Material for this exercise:

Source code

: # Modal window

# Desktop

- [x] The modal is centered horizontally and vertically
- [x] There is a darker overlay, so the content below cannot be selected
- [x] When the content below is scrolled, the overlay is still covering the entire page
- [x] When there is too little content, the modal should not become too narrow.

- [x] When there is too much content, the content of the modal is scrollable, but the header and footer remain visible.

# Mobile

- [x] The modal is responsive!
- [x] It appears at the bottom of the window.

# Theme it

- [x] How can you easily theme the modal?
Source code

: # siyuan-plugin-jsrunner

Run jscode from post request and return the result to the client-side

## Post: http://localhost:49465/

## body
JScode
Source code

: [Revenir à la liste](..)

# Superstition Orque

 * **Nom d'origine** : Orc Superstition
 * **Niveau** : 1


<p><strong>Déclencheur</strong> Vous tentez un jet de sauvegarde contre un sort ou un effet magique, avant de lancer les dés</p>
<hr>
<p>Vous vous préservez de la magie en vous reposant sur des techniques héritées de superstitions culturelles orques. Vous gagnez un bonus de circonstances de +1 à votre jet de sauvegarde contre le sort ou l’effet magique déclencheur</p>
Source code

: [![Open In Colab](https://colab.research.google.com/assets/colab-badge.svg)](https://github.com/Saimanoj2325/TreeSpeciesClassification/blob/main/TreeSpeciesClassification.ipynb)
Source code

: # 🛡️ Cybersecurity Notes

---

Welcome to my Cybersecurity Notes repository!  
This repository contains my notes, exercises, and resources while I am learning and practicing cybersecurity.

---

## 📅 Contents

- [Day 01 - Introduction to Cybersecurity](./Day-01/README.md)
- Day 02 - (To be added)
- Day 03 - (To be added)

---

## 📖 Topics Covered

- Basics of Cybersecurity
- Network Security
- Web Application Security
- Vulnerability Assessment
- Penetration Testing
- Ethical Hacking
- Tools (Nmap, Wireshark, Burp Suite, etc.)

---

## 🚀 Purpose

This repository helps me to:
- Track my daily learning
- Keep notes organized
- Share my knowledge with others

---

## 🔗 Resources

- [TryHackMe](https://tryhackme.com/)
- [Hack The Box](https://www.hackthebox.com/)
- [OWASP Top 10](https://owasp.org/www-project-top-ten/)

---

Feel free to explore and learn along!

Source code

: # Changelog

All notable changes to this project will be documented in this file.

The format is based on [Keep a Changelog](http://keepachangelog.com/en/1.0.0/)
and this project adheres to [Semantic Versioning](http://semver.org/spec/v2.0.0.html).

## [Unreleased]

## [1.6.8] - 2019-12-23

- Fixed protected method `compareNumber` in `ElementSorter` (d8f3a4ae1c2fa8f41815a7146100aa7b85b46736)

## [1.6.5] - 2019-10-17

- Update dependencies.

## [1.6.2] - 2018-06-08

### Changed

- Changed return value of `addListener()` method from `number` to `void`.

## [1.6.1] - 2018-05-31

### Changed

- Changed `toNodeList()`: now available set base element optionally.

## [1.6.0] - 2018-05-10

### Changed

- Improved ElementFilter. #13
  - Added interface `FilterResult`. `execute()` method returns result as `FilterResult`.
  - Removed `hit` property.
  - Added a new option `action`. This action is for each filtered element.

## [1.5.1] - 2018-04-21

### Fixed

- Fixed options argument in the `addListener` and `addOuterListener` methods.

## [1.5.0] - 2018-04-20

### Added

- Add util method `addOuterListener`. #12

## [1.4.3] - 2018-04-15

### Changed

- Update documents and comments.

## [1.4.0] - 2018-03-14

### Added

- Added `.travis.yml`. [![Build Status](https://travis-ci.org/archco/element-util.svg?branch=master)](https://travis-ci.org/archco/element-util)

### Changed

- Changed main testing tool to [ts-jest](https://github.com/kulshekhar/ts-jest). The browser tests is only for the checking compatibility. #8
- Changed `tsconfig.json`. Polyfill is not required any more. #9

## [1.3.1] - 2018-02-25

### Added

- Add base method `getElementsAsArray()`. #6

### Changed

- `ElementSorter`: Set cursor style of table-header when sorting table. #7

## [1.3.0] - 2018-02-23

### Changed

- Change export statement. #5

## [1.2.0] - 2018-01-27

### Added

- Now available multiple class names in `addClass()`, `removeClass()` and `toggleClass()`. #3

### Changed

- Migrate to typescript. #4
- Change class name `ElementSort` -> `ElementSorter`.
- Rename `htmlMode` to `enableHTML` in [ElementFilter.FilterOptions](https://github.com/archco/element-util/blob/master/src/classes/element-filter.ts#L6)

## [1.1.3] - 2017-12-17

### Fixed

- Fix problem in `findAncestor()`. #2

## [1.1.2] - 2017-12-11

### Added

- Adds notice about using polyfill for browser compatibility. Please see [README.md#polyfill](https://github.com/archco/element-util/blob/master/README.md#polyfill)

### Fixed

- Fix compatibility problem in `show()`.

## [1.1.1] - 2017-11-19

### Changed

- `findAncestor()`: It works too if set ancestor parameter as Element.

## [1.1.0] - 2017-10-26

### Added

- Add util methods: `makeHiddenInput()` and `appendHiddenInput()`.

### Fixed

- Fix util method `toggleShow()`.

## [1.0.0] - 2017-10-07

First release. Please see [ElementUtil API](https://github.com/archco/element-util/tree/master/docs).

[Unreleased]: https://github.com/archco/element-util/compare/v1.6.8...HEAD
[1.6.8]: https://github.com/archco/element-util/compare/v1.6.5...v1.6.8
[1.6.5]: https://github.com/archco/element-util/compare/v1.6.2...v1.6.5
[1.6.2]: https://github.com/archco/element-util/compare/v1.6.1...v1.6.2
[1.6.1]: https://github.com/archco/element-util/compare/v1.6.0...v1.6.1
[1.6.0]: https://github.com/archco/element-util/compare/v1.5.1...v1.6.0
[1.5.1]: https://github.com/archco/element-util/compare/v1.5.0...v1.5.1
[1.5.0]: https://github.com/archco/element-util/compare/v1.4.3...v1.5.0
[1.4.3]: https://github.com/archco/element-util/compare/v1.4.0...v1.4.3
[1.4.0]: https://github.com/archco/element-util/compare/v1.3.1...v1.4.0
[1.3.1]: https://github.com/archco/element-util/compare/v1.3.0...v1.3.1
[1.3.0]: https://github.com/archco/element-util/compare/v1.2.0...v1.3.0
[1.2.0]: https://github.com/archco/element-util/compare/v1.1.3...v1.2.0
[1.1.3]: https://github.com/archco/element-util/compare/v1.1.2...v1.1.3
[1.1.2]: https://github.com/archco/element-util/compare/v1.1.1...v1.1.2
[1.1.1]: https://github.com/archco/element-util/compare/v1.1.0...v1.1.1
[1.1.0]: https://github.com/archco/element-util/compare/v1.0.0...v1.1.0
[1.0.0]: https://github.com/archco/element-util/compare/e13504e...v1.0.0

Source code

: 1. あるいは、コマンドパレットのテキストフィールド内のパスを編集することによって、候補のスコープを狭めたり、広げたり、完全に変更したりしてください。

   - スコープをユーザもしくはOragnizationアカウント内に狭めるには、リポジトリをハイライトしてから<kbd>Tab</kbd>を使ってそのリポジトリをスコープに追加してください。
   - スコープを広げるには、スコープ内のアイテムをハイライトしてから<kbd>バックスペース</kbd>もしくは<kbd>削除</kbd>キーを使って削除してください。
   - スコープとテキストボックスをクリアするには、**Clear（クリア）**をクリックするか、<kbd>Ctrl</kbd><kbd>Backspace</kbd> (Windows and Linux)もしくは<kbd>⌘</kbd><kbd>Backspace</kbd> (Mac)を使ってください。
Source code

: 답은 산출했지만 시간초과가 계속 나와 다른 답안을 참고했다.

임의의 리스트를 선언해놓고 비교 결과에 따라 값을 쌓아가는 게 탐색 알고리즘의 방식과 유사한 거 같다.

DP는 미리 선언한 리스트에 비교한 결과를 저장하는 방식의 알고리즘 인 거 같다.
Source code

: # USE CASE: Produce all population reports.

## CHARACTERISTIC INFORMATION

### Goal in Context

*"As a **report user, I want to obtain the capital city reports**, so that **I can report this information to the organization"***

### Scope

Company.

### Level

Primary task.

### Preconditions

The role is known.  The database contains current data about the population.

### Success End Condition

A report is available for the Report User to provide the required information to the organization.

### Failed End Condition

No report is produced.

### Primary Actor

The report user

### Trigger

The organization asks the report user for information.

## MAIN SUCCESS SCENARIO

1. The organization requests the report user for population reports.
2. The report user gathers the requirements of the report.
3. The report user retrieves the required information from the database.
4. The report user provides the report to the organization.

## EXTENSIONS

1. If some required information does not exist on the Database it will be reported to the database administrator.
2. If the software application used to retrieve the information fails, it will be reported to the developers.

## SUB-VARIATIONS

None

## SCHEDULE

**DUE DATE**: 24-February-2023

Aim of the task: Select, from the listing, all lines that include the word "Keep".

Answer space:
- Keep notes organized
The format is based on [Keep a Changelog](http://keepachangelog.com/en/1.0.0/)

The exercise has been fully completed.